This might seem like an odd post for a blog about women and horsemanship, but bear with me, please, while I write for a moment about the second great passion of my life. There’s a connection, of course.
Over the weekend I attended a couple of dance parties celebrating the New Year. Other than working with my horses, dance is what brings me the most joy in life.
Sometimes I think I was born dancing, and the waltz is my favorite: It’s something that comes completely naturally to me. I must have learned to waltz somewhere, but I can’t remember a time when I didn’t know how. I’m fortunate to live in a city with an active dance community where, at least once a month, there’s an opportunity to waltz.
The waltz is a classic dance with as many styles as there are musical types in 3/4 time. Almost anyone can learn to waltz, though it takes skill, timing, balance, and lots of practice to do it well. And when done well, the waltz is breathtaking, in more than the physical sense.
Last night my favorite dance partner asked me for a waltz, and this morning, reflecting on the experience, I tried to figure out exactly what makes dancing with him different from dancing with other partners who love the dance just as much and are technically just as proficient as he is. I am an excellent dancer and a sought-after partner, but this particular gentleman brings out my potential more than any other.

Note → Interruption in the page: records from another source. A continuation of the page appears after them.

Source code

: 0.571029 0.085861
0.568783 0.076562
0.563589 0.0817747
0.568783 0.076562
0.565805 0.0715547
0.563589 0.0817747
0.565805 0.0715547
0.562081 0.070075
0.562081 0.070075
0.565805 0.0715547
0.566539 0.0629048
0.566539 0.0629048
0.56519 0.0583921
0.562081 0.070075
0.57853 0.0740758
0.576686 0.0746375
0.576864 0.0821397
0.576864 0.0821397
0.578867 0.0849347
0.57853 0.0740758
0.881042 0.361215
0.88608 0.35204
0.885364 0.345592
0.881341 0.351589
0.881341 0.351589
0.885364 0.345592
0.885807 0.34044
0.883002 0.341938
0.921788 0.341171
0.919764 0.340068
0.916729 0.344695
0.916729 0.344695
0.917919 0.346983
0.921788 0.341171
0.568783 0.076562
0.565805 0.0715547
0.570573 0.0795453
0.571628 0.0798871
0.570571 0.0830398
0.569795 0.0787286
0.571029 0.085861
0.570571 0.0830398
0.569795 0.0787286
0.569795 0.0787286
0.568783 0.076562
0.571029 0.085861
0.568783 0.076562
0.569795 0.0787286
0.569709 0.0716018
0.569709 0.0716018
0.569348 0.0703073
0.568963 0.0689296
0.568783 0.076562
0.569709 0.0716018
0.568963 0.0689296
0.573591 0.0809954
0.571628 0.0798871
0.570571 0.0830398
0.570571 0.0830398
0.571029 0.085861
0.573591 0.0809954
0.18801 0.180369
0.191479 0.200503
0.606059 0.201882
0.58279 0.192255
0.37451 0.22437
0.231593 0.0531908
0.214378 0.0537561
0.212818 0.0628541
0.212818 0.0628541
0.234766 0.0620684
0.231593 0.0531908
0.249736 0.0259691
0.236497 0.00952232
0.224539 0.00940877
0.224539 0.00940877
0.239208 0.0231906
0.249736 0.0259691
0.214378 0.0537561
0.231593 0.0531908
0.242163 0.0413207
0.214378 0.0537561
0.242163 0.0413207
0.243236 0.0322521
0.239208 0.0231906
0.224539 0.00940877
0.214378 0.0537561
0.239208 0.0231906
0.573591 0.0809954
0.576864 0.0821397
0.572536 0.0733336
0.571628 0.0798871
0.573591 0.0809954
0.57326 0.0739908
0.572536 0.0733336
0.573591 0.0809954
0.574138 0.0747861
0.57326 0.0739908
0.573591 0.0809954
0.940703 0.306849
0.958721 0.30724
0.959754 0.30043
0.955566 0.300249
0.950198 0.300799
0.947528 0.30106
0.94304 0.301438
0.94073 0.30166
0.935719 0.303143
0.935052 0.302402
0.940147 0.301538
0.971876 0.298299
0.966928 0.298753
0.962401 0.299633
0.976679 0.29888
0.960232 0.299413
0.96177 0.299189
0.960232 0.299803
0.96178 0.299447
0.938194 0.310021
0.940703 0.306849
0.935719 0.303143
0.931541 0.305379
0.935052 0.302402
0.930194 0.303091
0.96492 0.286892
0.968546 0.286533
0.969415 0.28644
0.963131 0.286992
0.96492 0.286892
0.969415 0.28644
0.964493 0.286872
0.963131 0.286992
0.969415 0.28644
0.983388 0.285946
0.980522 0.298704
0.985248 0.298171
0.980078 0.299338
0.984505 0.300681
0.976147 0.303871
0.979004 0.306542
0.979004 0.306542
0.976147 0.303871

This man is an artist of the dance: He hears the music and the patterns he creates for us as we dance reflect the mood and feel of each particular piece. How does he do it? We are two separate people, moving independently, and yet we move as one through intricate turns and twirls—and at speed. We start at the same instant, stop at the same instant, turn precisely together.
My partner is leading. But how do I know where to move? How does he communicate that to me?
We dancers are told that the lead must be firm and clear. Many men, hearing that, put a death grip on my back, fingers digging into my ribs or shoulder blade every time we turn or change direction—that’s unpleasant, to say the least. I end up squirming to avoid being gouged, and my steps aren’t free and flowing. When they want me to twirl, they crank my arm around or pull me off balance in the process. We will make it around the dance floor; they may even have enjoyed it immensely. As for me, I’ll try hard to avoid those fellows in the future.
My favorite partner’s hand on my back is firm, reassuring, and consistent. I think it’s this consistency that is key. Because there’s no random moving around, I trust that when I sense any change in the pressure, it’s significant, and I can respond to it appropriately. And there’s feedback: He makes a suggestion (never a demand), I feel the change and move, and he releases the pressure. I keep moving until I sense that his touch has returned to the consistent baseline.
He cues me not just with his hand on my back, but with his whole body, and always gives me a cue in time for me to prepare to move at just the right moment. Any cue, if given at the instant I am supposed to move, is too late, and puts me in the position of having to catch up, and catch my balance.
So: In addition to balance, physical ability, and knowing the moves, some very important elements of a great lead seem to be timing, consistency, and what my trainer friend Jay would call softness. A lead dancer should give cues that are as gentle as possible but as strong as necessary to make sure that his/her partner understands what he/she is asking.
Now, doesn’t that sound exactly what it takes to be a good rider? Isn’t this seamless relationship precisely what we all want with our horses when we ride? When I put myself in the horse’s place, what I would want from my rider, in order to bring out my best performance, is the same thing I as a dancer want from my dance partner.
So I just need to learn to ride like my favorite dance partner dances. Interesting! I’m going to think about this some more.